Means this that a new, even bigger crisis is inevitable? I think, not. There are basically three ways to handle debt:

  1. Pay it off, pay it back. It can be very difficult. In case of states, even your grandchildren can suffer from it. But with a surging economic growth, general prosperity, higher incomes it can be much easier. Unfortunately many countries aren’t really growing in last years.
  2. Refuse the payment (declare bankruptcy, default). It can have tough consequences, for example, creditors won’t trust you again for many years. Although some countries like Argentina or Greece are making wonders and only some years after a default, are receiving new loans again.
  3. States can inflate it. Inflate the debt which they have taken means paying lower interests than the inflation. (Negative real interest rate.) If inflation is 4 percent and you pay 2 percent interest (yield) for the bonds issued, the debt loses two percent of its value each year. (Compound interest can help you, too.)
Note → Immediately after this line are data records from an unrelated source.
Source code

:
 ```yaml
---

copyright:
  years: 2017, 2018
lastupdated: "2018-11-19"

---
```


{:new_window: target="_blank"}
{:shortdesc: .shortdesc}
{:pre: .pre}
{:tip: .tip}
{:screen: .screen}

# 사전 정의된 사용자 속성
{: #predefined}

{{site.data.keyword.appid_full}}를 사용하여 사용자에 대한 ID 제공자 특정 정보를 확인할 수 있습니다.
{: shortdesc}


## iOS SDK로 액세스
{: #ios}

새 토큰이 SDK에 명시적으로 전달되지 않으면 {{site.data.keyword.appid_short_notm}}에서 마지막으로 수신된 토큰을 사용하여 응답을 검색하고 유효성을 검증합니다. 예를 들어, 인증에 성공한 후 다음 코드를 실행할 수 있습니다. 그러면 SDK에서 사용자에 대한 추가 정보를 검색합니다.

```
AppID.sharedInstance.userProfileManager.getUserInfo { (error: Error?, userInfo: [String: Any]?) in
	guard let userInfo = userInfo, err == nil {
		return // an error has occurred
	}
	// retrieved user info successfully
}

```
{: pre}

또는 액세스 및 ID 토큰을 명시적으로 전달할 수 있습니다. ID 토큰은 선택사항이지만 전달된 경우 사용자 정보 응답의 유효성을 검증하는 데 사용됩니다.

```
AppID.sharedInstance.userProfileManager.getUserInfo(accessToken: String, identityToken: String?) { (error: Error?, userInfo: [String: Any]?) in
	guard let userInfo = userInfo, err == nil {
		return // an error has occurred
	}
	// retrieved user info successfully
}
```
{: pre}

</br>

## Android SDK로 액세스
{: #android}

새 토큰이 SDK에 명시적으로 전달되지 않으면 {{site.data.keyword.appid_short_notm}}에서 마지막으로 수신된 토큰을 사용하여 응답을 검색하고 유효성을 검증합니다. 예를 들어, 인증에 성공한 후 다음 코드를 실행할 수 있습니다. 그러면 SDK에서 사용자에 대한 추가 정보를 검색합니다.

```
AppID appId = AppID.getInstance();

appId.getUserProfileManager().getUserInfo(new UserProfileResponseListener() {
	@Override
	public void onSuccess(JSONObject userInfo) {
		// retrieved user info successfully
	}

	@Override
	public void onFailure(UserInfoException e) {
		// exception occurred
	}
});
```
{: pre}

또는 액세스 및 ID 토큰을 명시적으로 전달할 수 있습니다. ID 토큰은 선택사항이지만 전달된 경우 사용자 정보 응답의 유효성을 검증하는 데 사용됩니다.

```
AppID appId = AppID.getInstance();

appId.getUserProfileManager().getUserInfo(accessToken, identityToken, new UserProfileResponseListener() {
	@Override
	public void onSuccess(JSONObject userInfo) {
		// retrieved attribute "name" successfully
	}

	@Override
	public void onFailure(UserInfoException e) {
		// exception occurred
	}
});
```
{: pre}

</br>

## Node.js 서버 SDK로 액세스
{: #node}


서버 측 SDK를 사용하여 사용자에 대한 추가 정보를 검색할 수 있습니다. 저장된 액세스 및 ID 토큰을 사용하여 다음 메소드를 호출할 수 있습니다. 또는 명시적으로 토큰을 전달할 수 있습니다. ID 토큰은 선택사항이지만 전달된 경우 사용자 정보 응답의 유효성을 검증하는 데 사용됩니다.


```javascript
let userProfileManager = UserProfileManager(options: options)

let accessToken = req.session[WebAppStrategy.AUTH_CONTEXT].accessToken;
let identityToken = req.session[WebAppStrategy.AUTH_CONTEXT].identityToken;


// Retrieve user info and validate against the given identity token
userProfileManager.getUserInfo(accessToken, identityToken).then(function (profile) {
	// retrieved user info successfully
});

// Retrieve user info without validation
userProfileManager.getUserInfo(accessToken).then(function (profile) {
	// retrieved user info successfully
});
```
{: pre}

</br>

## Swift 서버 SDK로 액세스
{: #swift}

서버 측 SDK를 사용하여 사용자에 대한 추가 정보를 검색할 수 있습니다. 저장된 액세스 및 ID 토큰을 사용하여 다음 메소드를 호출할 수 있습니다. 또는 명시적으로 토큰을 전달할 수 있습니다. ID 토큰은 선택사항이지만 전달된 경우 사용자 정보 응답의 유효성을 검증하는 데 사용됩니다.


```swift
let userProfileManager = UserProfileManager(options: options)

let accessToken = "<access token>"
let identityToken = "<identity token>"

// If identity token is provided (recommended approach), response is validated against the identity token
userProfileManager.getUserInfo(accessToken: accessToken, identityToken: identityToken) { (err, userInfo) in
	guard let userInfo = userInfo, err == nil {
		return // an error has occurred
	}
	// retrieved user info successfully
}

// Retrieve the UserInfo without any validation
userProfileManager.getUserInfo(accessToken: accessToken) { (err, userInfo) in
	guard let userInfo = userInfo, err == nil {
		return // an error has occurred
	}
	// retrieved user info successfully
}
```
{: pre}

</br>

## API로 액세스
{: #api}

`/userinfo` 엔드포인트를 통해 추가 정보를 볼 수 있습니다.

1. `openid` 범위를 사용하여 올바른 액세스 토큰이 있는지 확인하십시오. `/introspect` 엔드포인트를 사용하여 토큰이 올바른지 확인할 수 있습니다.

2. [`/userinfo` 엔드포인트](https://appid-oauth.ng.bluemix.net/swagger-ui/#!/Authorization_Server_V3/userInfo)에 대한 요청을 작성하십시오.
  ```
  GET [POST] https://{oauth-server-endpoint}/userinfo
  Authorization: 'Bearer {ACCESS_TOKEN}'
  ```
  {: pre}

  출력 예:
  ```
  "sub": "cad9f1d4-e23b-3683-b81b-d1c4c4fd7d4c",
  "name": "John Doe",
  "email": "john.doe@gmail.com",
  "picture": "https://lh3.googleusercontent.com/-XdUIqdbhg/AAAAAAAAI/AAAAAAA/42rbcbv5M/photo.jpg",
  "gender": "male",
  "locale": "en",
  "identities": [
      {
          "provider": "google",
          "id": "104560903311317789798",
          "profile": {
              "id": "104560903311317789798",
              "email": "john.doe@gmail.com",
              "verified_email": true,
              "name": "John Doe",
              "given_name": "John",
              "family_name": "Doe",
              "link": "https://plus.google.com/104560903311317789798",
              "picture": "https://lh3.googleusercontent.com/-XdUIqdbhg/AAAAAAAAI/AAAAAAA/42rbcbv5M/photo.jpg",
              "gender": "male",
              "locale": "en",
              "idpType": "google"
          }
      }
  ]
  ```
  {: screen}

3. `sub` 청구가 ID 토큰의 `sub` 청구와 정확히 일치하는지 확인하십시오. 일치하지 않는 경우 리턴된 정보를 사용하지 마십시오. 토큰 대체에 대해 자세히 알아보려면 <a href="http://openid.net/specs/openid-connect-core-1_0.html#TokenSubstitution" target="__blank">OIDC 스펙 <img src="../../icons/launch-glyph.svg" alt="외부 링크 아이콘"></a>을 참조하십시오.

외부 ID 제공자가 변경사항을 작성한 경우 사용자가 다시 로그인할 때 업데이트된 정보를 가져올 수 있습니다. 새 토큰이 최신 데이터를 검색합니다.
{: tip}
In special cases, in extreme circumstances a high inflation will make debt quickly worthless. Let’s say, a hyper-inflation. For example 30 percent of inflation and 20 percent of interests. But this is happening mostly in dictatorships and soft-dictatorships. In democracies this is rare, high inflation mostly happens in war times or heavy economic crashes.

The debt was higher before

Inflation is taxation without legislation. Milton Friedman

This chart of Wikipedia is very interesting. “Federal debt held by the public as a percentage of gross domestic product, from 1790 to 2013, projected to 2038.” As you can see after the World War 2, the US federal debt was very high, but they managed to lower it. How?

economy debt will be Federal_Debt_Held_by_the_Public_1790-2013.png

Another Wikipedia-article explains it:

In the late 1940s through the early 1970s, the US and UK both reduced their debt burden by about 30% to 40% of GDP per decade by taking advantage of negative real interest rates

And now, we have it again

Besides, the economic growth was also very high in the post-war decades. In fact, they applied nr. 1. and nr. 3. of my list above, parallel.

By a continuing process of inflation, government can confiscate, secretly and unobserved, an important part of the wealth of their citizens.
John Maynard Keynes

Another Wikipedia-quote can explain you some details from the present:

Negative real interest rates are an important factor in government fiscal policy. Since 2010, the U.S. Treasury has been obtaining negative real interest rates on government debt, meaning the inflation rate is greater than the interest rate paid on the debt.

Yes, they are inflating the money, again. Many bond yields and interests of bank savings are below the costumer price inflation. In the Eurozone, too. We have here approximately 1.5 of y/y inflation and 1-2 year bond yields are between 0-1 percent in the most secure countries like Germany or France. So bond holders are paying the bill of the debt, losing all the time in real terms. But also citizens holding bank accounts, small investors are paying the bill.

There are worse countries

I’m sure many politicians, central bank leaders are glad actually if they can generate inflation in these years. And push bond yields lower at the same time. But they will never admit it. Perhaps they are right, because inflating the money is a much more pacific way to solve the crisis than declare bankruptcy, or initiate other, new austerity measures.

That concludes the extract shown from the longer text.